## YOUR ASSIGNMENT
Your answer must consist of every line from the data below that includes the word "Accountability".

BEGIN

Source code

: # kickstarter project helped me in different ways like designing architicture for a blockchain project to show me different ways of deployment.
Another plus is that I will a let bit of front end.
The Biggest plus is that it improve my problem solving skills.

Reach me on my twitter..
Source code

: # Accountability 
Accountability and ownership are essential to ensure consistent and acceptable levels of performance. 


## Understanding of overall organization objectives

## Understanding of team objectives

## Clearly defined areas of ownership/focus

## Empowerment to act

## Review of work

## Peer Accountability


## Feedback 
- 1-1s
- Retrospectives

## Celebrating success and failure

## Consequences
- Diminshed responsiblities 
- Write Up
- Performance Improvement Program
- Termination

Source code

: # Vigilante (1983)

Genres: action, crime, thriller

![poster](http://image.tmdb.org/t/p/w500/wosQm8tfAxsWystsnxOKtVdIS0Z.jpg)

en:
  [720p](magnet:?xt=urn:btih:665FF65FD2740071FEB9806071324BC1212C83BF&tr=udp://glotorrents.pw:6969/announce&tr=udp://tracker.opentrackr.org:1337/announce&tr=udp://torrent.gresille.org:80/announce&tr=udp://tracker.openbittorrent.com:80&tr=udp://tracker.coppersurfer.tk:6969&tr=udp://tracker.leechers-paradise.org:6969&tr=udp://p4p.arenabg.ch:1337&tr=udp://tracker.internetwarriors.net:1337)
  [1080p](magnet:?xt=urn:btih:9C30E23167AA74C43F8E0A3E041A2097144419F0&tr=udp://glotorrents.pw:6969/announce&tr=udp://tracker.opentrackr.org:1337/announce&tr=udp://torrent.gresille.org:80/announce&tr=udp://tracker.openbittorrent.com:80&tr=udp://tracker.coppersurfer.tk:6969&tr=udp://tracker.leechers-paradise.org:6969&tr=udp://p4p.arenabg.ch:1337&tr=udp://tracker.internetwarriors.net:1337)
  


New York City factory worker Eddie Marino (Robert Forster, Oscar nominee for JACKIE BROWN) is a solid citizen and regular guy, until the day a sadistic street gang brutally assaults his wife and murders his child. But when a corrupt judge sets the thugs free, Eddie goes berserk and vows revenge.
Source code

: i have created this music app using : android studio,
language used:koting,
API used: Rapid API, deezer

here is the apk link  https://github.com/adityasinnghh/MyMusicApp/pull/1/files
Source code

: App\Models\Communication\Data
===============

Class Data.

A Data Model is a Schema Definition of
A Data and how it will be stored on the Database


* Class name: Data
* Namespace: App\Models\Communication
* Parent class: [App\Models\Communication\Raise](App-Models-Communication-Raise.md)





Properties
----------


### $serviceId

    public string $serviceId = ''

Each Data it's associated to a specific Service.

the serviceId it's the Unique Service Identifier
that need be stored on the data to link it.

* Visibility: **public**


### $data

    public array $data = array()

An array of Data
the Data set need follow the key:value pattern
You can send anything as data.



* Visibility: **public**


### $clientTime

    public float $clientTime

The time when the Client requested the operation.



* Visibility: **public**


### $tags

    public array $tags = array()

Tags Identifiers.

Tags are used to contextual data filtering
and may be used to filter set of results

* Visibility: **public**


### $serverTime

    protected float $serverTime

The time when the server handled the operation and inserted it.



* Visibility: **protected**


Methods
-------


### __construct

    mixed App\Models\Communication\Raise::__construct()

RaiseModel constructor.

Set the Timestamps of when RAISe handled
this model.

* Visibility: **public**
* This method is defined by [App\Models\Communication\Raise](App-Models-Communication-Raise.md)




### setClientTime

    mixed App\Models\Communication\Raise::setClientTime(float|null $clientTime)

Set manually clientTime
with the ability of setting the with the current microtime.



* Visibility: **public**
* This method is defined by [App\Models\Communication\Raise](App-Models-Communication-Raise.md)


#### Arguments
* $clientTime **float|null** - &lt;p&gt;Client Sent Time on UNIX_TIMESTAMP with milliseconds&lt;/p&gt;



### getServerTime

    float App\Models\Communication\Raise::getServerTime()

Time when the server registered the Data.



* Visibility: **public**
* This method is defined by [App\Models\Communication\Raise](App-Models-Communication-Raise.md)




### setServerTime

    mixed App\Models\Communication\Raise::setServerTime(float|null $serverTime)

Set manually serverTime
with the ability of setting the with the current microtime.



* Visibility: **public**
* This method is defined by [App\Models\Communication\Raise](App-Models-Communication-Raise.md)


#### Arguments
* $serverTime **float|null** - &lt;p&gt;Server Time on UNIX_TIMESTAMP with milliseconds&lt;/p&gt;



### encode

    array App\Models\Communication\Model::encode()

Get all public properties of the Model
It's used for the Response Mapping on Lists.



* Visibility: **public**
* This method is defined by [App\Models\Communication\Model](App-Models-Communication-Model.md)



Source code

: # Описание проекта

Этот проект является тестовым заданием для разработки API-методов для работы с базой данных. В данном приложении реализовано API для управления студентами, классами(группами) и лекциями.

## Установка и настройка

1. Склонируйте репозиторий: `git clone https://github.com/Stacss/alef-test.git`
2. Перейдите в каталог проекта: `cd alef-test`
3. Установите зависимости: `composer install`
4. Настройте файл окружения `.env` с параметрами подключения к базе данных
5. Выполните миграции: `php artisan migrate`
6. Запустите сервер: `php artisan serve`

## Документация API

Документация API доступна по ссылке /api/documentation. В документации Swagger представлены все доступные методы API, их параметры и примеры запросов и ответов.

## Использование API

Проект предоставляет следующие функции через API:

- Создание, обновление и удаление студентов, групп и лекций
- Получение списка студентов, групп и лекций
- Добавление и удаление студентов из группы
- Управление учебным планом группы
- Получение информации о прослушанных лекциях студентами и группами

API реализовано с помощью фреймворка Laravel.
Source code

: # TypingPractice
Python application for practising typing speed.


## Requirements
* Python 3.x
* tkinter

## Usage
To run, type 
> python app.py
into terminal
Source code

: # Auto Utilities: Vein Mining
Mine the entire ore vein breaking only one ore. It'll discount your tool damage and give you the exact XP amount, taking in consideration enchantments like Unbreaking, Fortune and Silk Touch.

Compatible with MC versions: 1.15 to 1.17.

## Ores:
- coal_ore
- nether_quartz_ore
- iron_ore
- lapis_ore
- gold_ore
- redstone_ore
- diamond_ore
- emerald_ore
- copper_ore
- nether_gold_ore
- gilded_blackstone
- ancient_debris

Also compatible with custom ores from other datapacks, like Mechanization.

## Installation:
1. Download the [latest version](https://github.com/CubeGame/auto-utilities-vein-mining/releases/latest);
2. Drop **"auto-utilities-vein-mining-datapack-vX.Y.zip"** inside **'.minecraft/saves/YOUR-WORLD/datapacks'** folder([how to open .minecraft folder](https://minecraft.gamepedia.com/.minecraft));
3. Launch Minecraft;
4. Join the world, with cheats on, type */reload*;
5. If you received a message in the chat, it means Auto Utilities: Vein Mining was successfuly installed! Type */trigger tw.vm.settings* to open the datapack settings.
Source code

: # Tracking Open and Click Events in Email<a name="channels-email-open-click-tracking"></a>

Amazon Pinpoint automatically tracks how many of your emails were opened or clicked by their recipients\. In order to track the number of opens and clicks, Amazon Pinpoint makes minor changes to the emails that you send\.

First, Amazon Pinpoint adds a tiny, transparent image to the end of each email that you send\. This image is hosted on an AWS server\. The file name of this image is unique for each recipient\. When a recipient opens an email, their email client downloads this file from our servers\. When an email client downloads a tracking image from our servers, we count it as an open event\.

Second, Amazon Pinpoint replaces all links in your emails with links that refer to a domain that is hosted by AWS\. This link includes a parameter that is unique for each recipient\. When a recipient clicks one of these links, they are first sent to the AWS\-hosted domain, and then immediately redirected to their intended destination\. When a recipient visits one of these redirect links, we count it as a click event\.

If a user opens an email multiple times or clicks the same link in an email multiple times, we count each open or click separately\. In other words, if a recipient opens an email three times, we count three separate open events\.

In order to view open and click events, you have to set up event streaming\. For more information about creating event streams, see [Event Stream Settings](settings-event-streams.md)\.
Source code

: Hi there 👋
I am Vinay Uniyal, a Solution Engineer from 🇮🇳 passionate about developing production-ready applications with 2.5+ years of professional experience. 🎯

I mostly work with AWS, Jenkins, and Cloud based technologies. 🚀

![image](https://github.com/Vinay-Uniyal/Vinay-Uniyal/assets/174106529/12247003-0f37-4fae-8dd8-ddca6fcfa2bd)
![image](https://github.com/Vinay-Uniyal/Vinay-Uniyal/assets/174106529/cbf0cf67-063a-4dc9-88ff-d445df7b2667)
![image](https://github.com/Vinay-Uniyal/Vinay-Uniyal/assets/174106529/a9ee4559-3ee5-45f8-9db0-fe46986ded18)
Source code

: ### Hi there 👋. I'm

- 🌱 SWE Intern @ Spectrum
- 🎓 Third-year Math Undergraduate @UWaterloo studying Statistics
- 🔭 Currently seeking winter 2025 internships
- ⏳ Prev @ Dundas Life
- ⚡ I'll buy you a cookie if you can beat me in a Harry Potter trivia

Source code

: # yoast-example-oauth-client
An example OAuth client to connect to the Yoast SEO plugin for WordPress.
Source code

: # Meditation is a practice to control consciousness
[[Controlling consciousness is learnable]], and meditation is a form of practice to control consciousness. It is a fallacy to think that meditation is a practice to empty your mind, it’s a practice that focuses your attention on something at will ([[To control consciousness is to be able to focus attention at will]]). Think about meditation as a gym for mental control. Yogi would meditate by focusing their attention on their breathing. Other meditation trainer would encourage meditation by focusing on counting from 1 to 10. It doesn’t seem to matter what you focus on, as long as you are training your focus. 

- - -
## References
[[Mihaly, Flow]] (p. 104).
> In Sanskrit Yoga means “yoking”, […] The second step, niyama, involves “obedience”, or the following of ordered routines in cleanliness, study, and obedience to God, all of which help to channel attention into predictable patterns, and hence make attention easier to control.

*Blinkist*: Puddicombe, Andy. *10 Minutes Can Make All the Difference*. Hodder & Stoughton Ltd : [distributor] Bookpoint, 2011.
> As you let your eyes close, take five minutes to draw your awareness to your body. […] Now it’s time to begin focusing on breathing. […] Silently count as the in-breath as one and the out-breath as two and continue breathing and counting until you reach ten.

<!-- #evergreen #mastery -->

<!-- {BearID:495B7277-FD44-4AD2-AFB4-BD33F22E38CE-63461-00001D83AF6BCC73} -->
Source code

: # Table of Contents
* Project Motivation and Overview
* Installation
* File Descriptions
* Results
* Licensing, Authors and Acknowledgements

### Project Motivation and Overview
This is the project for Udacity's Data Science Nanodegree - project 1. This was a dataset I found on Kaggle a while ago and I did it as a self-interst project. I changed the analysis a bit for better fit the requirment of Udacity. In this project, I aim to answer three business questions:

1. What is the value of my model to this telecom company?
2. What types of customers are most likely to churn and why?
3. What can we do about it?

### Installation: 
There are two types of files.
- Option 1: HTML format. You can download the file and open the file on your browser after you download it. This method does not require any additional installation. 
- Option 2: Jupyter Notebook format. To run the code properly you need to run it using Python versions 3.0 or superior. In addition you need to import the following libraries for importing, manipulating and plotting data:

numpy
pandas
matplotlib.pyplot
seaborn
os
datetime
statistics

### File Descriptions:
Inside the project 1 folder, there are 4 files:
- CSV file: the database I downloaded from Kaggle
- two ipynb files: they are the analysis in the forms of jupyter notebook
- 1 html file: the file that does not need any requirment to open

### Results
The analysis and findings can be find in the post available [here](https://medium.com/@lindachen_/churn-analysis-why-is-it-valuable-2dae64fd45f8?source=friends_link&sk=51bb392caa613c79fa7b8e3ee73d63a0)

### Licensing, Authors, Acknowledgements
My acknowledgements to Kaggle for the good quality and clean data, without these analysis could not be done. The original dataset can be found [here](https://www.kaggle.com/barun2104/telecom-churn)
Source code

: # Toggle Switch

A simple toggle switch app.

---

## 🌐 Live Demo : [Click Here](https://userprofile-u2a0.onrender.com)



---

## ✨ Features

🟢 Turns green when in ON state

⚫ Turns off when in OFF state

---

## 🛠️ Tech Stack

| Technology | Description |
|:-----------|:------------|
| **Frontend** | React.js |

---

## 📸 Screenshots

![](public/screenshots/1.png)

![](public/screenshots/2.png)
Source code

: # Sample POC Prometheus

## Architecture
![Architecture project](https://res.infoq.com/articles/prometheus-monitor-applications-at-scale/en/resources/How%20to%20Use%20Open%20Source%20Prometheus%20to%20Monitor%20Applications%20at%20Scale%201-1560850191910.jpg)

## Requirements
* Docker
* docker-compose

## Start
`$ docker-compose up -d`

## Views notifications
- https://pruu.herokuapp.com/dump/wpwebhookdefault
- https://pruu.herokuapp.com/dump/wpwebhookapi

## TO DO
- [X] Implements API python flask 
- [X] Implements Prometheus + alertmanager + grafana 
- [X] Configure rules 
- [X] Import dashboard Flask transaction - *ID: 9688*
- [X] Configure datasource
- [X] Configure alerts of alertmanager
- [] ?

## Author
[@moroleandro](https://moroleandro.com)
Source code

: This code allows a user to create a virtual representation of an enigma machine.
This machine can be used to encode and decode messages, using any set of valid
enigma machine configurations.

END

## THE ANSWER
: # Accountability 
Accountability and ownership are essential to ensure consistent and acceptable levels of performance. 
## Peer Accountability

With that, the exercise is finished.